(Dataset records)
━━━━━━━━━━━━━━━━━━━━━━━━━━━━━━
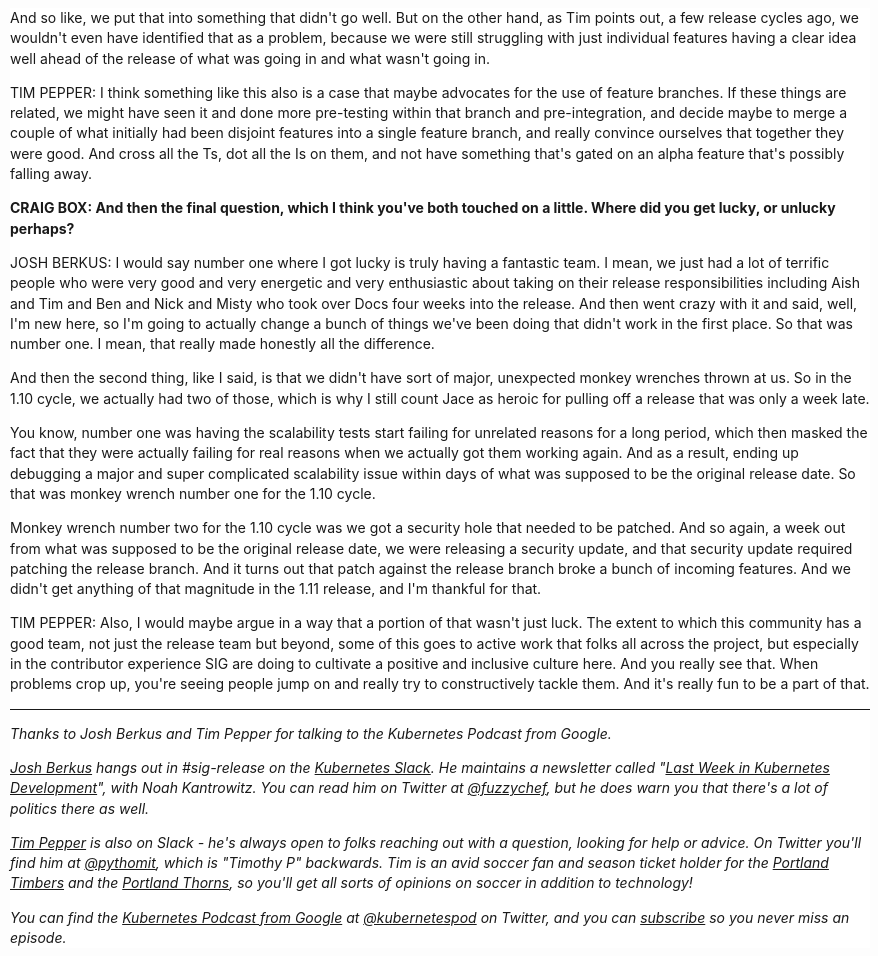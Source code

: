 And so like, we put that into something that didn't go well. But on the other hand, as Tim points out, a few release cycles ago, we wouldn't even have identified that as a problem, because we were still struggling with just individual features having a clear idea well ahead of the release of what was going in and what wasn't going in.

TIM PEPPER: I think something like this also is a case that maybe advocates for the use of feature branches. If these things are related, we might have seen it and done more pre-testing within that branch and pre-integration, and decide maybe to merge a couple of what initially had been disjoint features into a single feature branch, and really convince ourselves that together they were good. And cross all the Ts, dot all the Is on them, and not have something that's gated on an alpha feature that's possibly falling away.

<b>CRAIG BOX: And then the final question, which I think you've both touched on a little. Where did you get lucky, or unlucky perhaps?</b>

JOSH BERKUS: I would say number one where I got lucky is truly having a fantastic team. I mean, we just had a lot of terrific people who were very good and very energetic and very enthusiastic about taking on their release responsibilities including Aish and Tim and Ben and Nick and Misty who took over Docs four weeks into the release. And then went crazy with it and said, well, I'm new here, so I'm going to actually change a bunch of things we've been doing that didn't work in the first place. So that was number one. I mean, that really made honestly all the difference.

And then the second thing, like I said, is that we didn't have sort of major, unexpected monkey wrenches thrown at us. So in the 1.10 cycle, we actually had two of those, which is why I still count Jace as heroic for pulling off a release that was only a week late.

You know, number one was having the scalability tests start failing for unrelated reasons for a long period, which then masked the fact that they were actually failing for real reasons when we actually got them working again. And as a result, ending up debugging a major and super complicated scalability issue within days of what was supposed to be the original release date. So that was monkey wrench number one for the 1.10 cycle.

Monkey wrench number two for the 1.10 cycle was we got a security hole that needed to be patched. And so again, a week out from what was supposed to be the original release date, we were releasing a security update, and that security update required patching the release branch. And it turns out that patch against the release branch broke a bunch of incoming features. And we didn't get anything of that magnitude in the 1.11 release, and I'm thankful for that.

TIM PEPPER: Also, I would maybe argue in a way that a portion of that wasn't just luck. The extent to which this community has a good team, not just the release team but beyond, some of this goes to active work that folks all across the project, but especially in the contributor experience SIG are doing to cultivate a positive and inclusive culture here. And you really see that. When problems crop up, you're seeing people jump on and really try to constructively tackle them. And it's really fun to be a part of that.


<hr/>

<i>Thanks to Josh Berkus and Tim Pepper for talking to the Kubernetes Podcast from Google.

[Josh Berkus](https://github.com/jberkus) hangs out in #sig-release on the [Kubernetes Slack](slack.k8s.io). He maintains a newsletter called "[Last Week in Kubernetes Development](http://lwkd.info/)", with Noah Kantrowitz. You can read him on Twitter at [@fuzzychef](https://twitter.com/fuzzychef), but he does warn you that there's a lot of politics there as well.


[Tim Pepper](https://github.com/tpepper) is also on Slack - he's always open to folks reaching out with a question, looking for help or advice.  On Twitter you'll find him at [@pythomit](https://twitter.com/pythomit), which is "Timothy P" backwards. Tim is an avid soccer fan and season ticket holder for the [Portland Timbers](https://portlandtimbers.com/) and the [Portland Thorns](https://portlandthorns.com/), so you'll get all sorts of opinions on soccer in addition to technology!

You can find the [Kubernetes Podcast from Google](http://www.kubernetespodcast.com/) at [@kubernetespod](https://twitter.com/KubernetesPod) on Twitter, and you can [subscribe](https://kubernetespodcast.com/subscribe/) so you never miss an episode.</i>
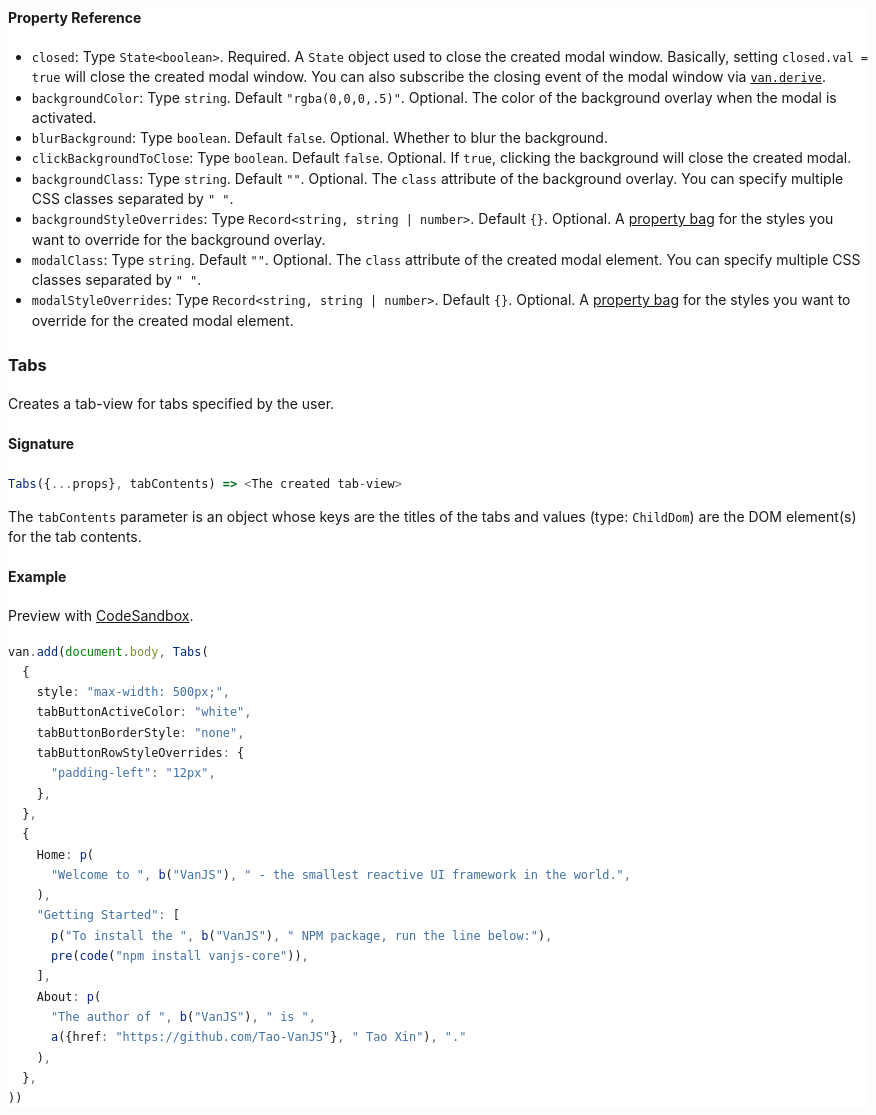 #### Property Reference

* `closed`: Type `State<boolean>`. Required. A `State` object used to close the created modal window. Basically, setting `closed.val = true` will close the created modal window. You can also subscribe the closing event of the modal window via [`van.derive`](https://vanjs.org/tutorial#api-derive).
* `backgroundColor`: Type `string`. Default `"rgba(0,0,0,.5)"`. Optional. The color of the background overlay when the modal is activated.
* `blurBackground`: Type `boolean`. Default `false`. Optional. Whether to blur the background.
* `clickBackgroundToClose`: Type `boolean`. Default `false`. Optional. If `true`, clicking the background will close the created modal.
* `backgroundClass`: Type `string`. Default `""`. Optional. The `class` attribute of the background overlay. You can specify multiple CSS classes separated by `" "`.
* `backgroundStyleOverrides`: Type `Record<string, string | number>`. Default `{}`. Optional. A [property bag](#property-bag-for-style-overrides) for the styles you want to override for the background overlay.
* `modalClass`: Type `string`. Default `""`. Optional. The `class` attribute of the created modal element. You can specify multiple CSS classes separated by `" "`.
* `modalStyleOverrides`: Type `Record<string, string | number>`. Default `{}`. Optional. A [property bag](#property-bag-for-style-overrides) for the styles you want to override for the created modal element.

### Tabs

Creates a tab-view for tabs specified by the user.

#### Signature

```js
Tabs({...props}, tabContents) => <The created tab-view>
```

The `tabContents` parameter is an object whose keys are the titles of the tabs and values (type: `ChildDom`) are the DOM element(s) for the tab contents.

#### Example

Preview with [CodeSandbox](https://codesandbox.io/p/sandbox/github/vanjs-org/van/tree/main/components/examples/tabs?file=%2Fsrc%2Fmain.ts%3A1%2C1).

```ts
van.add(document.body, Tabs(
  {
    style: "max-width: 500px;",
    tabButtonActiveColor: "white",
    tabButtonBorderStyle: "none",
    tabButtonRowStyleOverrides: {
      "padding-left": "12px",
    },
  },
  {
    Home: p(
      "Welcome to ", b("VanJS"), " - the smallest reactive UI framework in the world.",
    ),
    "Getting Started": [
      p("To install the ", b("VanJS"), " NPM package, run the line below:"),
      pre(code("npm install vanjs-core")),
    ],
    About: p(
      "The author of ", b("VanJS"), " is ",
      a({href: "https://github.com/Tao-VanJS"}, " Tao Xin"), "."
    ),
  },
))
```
━━━━━━━━━━━━━━━━━━━━━━━━━━━━━━
» THE TASK: Please show all lines from the entries that contain the word "specify".

» RESPONSE BELOW:
* `backgroundClass`: Type `string`. Default `""`. Optional. The `class` attribute of the background overlay. You can specify multiple CSS classes separated by `" "`.
* `modalClass`: Type `string`. Default `""`. Optional. The `class` attribute of the created modal element. You can specify multiple CSS classes separated by `" "`.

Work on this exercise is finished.